ACTIVITY ▸
Print the records below from the first line through the line containing "ECLAIR is certified", both included, word for word.
ENTRIES SHOWN: Begin
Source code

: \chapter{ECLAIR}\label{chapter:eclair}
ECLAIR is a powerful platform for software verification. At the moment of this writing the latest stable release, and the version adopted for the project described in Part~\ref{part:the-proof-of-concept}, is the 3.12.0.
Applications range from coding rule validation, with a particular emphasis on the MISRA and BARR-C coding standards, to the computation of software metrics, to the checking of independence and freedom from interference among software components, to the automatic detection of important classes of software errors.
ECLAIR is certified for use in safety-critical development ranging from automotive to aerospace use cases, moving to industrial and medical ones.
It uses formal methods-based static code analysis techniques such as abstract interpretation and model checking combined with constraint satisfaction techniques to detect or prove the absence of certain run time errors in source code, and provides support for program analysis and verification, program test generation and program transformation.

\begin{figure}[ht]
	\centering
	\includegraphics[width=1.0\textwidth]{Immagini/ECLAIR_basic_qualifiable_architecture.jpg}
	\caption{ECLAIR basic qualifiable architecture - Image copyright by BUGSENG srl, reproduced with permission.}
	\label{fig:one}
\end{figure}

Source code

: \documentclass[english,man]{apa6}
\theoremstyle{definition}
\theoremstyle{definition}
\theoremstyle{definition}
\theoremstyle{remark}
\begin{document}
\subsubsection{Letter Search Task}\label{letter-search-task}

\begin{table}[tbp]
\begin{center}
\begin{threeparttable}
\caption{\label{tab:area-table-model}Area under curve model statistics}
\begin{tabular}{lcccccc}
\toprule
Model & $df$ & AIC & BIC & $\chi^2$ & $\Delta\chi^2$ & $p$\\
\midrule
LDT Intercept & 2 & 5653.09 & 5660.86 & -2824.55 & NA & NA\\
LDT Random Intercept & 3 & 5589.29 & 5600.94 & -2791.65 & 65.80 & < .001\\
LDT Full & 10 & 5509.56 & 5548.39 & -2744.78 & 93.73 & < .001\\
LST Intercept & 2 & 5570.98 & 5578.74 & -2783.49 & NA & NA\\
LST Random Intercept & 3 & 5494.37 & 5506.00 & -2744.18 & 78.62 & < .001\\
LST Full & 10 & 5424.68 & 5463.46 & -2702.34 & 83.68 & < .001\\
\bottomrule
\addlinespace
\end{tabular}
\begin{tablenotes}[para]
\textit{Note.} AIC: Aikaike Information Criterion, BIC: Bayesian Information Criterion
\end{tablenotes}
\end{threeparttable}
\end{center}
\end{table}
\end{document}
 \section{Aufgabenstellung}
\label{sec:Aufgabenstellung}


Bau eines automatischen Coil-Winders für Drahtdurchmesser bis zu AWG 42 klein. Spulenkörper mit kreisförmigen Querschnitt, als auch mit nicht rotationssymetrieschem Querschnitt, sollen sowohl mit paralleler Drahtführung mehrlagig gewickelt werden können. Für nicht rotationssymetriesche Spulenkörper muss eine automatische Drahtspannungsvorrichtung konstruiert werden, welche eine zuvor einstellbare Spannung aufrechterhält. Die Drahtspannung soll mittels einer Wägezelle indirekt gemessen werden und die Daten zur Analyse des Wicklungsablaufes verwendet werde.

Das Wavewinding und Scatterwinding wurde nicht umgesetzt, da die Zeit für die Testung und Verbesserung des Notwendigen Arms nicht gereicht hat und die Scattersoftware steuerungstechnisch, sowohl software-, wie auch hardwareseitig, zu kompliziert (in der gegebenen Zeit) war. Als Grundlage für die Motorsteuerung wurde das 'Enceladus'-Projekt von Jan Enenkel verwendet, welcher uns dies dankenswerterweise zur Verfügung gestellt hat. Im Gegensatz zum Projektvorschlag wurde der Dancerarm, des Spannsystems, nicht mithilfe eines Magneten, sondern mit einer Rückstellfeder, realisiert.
ENTRIES SHOWN: End
EXPECTED ANSWER ▸
Source code

: \chapter{ECLAIR}\label{chapter:eclair}
ECLAIR is a powerful platform for software verification. At the moment of this writing the latest stable release, and the version adopted for the project described in Part~\ref{part:the-proof-of-concept}, is the 3.12.0.
Applications range from coding rule validation, with a particular emphasis on the MISRA and BARR-C coding standards, to the computation of software metrics, to the checking of independence and freedom from interference among software components, to the automatic detection of important classes of software errors.
ECLAIR is certified for use in safety-critical development ranging from automotive to aerospace use cases, moving to industrial and medical ones.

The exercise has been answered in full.